S’il est urgent d’agir, le rapport du GIEC montre aussi que les moyens de réduire les émissions pour limiter le réchauffement planétaire à 1,5 °C existent et que leur coût est en constante diminution. « Les options d’atténuation coûtant 100 $ US (125 $ CAN) par tonne d’équivalent dioxyde de carbone (t éq. CO2) pourraient réduire les émissions mondiales de GES d’au moins la moitié du niveau de 2019 d’ici 2030 », explique le rapport. Les énergies vertes, la séquestration du carbone en agriculture ou la restauration d’écosystèmes offrent, par exemple, un très grand potentiel de réduction des émissions, à bas coût de surcroît, comparativement au captage du carbone.

Changements de comportement

Modifier les habitudes de consommation, l’utilisation des infrastructures et la fourniture de services pour « des options à faible intensité de GES » permettrait des réductions significatives de l’ordre de 40 à 70 % des émissions mondiales de GES, indique le GIEC. Ces mesures d’« atténuation par la demande » incluent l’adoption de « régimes alimentaires sains, équilibrés et durables », la réduction du gaspillage alimentaire, l’intégration d’énergies renouvelables dans les bâtiments, l’électrification des transports, le recours aux transports actifs et en commun ou encore l’utilisation de produits réparables à plus longue durée de vie. Ces mesures « sont compatibles avec l’amélioration du bien-être pour tous », précise le rapport.
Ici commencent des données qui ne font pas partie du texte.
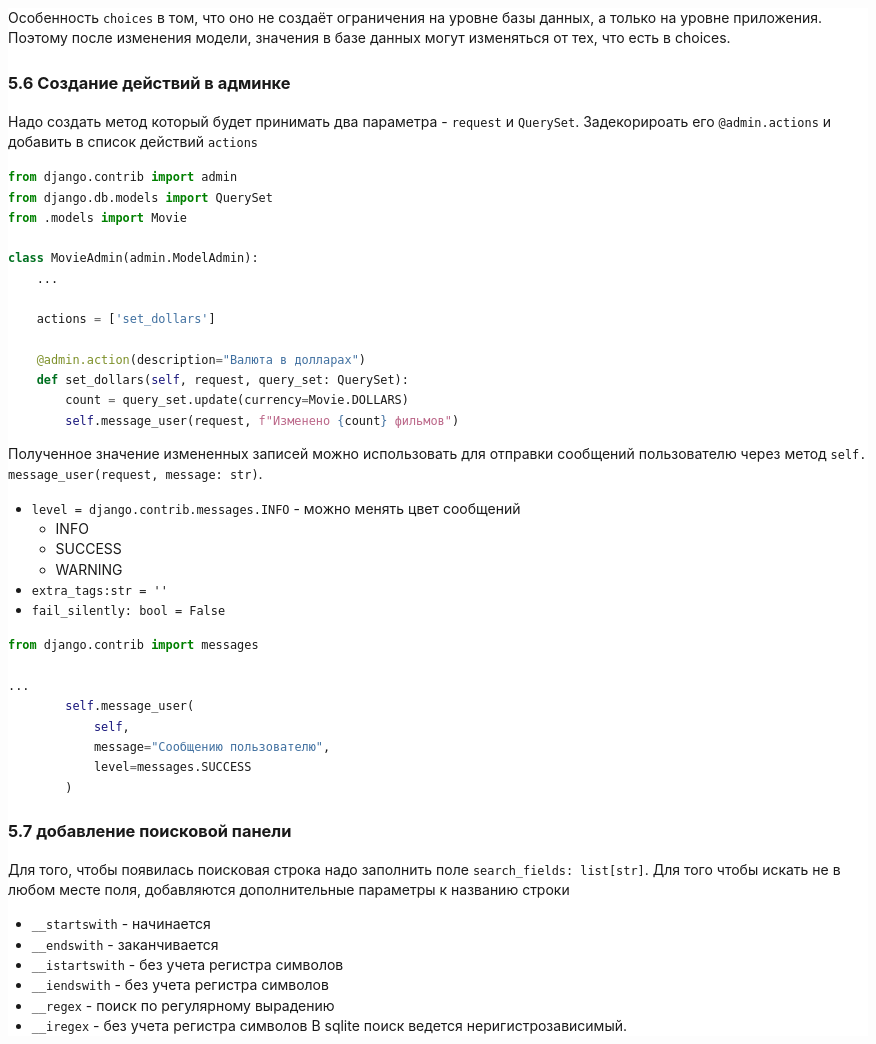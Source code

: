 Особенность `choices` в том, что оно не создаёт ограничения на уровне базы данных, а только на уровне приложения. Поэтому после изменения модели, значения в базе данных могут изменяться от тех, что есть в choices.

### 5.6 Создание действий в админке

Надо создать метод который будет принимать два параметра - `request` и `QuerySet`. Задекорироать его `@admin.actions` и добавить в список действий `actions`

```python
from django.contrib import admin
from django.db.models import QuerySet
from .models import Movie

class MovieAdmin(admin.ModelAdmin):
    ...

    actions = ['set_dollars']

    @admin.action(description="Валюта в долларах")
    def set_dollars(self, request, query_set: QuerySet):
        count = query_set.update(currency=Movie.DOLLARS)
        self.message_user(request, f"Изменено {count} фильмов")
```

Полученное значение измененных записей можно использовать для отправки сообщений пользователю через метод `self.message_user(request, message: str)`.

- `level = django.contrib.messages.INFO` - можно менять цвет сообщений
  - INFO
  - SUCCESS
  - WARNING
- `extra_tags:str = ''`
- `fail_silently: bool = False`

```python
from django.contrib import messages

...
        self.message_user(
            self,
            message="Сообщению пользователю",
            level=messages.SUCCESS
        )
```

### 5.7 добавление поисковой панели

Для того, чтобы появилась поисковая строка надо заполнить поле `search_fields: list[str]`. 
Для того чтобы искать не в любом месте поля, добавляются дополнительные параметры к названию строки

- `__startswith` - начинается
- `__endswith` - заканчивается
- `__istartswith` - без учета регистра символов
- `__iendswith` - без учета регистра символов
- `__regex` - поиск по регулярному вырадению
- `__iregex` - без учета регистра символов
В sqlite поиск ведется неригистрозависимый.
Les Nord-Américains polluent davantage

Les émissions de GES par personne varient beaucoup d’une région à l’autre, même à des revenus équivalents. Les Nord-Américains dominent largement le classement des pires émetteurs, à près de 20 tonnes d’équivalent dioxyde de carbone (t éq. CO2), selon les données de 2019. L’Afrique et l’Asie du Sud sont à l’opposé du spectre, à moins de 4 t éq. CO2 par personne. À l’échelle mondiale, les 10 % de ménages ayant les plus fortes émissions par personne génèrent près de 35 % des émissions totales. De leur côté, les 50 % des ménages émettant le moins de GES par personne sont responsables de moins de 15 % des émissions.

Des bâtiments trop gourmands

Les bâtiments existants comme ceux à construire doivent impérativement « approcher » la carboneutralité pour éviter un autre effet de « verrouillage » des émissions de GES, prévient le GIEC. « Des politiques peu ambitieuses augmentent le risque de blocage » qui verrait les bâtiments contribuer aux émissions « pendant des décennies », explique le rapport. En 2019, les émissions directes et indirectes du secteur ont augmenté d’environ 55 % pour les bâtiments non résidentiels et de quelque 50 % pour les bâtiments résidentiels par rapport à leur niveau de 1990, en raison de l’augmentation de leur superficie, du recours à des sources d’électricité et de chauffage à forte intensité de carbone et de la croissance de la population.

Les fonds et l’ambition sont là

Les actions et politiques visant à réduire les émissions de GES ont connu une « expansion constante » depuis le précédent rapport du Groupe de travail III, en 2014, observe le GIEC. Mais ces politiques sont inégales d’un secteur à l’autre, et le financement est inéquitablement et trop lentement distribué, déplore le rapport, qui estime qu’il faudrait multiplier par trois à six les sommes actuelles pour limiter le réchauffement planétaire à 2 °C. Pourtant, « il y a suffisamment de capital et de liquidités à l’échelle mondiale pour combler l’écart », indique le GIEC.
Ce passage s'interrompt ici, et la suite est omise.